# feeding for comb building



## fruitveggirl (Mar 8, 2013)

I have top bar hives, so my set-up is a little different from yours. When I got them last June, someone told me to feed them until they'd built 20 bars. (This is maybe 3 to 3 1/2 lang boxes, I think.) However, I didn't. I figured they were bringing in nectar/pollen, so I stopped after a couple of weeks. About the middle to end of July, we had a dearth, and they 1) stopped building after about 12 bars and 2) used up all the nectar/capped honey they had put away. Starting in August, I realized what was happening, so I began feeding again, and I ended up having to feed heavily in the fall so they'd have enough stores.

This year, I have 2 new packages. I will feed them until they have 20 bars. Hopefully, by the time fall hits, I'll have huge colonies that can take advantage of the fall flow. Fingers crossed.


----------



## Oldtimer (Jul 4, 2010)

Fruitveggirl just be careful you do not induce swarming. My experience with TBH's is that if they are fed heavily, but no other management, they will swarm before getting to 20 bars. The way around this is to spread the bars yourself, ie, keep moving empty bars to mid bee cluster so the bees are kept busy building new comb & filling gaps, in this way you can get to 20 bars without swarming. After that, stop feeding but monitor food stores to ensure they do not starve & feed a little if necessary, until they can start storing some honey for you.

MPGreer the bees draw comb if they feel able.

So, if there is no nectar coming in, they go into conservation mode and will not draw comb. If there is a light flow or feeding they will draw a little comb. If there is a heavy flow or feeding they will draw a lot of comb.

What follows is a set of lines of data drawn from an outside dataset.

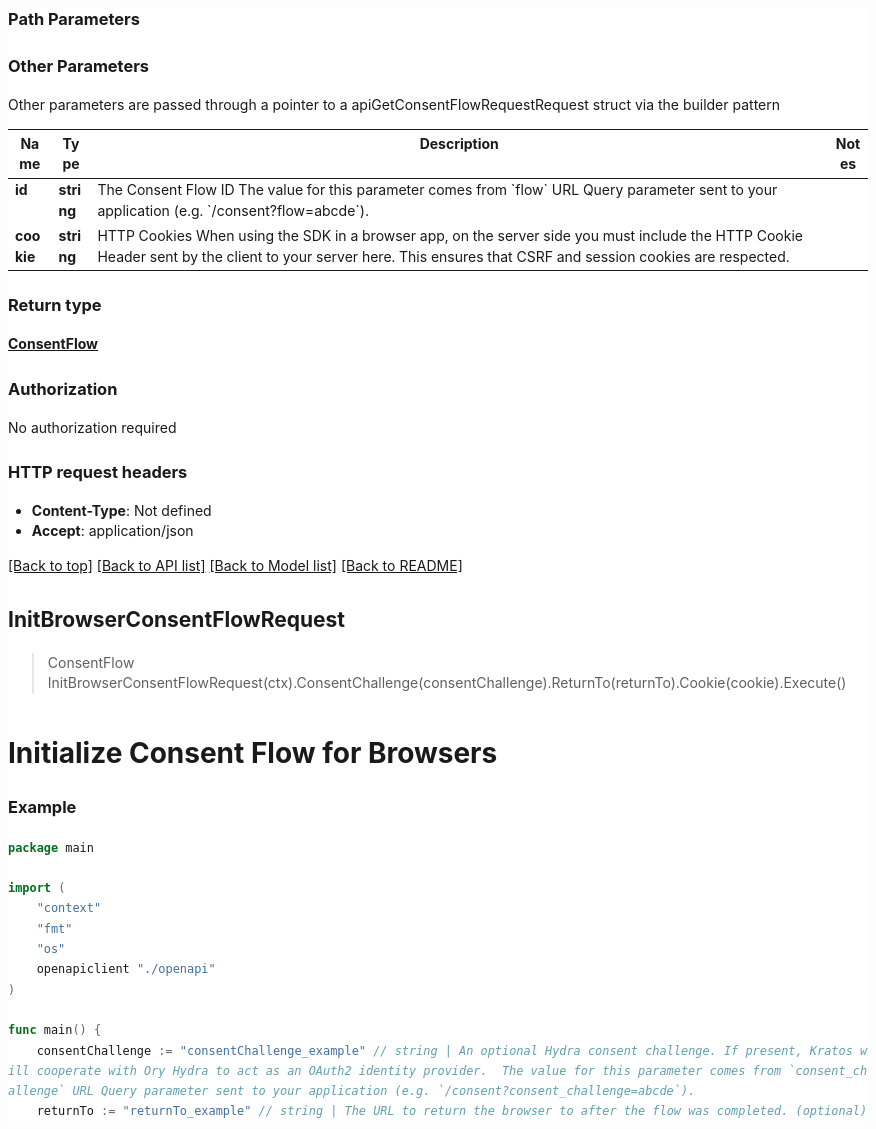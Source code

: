 ### Path Parameters



### Other Parameters

Other parameters are passed through a pointer to a apiGetConsentFlowRequestRequest struct via the builder pattern


Name | Type | Description  | Notes
------------- | ------------- | ------------- | -------------
 **id** | **string** | The Consent Flow ID  The value for this parameter comes from &#x60;flow&#x60; URL Query parameter sent to your application (e.g. &#x60;/consent?flow&#x3D;abcde&#x60;). | 
 **cookie** | **string** | HTTP Cookies  When using the SDK in a browser app, on the server side you must include the HTTP Cookie Header sent by the client to your server here. This ensures that CSRF and session cookies are respected. | 

### Return type

[**ConsentFlow**](ConsentFlow.md)

### Authorization

No authorization required

### HTTP request headers

- **Content-Type**: Not defined
- **Accept**: application/json

[[Back to top]](#) [[Back to API list]](../README.md#documentation-for-api-endpoints)
[[Back to Model list]](../README.md#documentation-for-models)
[[Back to README]](../README.md)


## InitBrowserConsentFlowRequest

> ConsentFlow InitBrowserConsentFlowRequest(ctx).ConsentChallenge(consentChallenge).ReturnTo(returnTo).Cookie(cookie).Execute()

# Initialize Consent Flow for Browsers



### Example

```go
package main

import (
    "context"
    "fmt"
    "os"
    openapiclient "./openapi"
)

func main() {
    consentChallenge := "consentChallenge_example" // string | An optional Hydra consent challenge. If present, Kratos will cooperate with Ory Hydra to act as an OAuth2 identity provider.  The value for this parameter comes from `consent_challenge` URL Query parameter sent to your application (e.g. `/consent?consent_challenge=abcde`).
    returnTo := "returnTo_example" // string | The URL to return the browser to after the flow was completed. (optional)
```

If you want a do not feed more than necessary type of answer, well, this is philosophical. If you want an answer that will get you the results you want, then that is the bees need carbohydrate to turn into wax. They also have to think they need comb for brood and storage. If either of those are missing they will not build a lot of comb. So if there is a heavy nectar flow, that will give them the fuel they need to make comb, plus a need for storage, so they will build comb. If there is not a heavy nectar flow you can achieve the same thing by feeding syrup.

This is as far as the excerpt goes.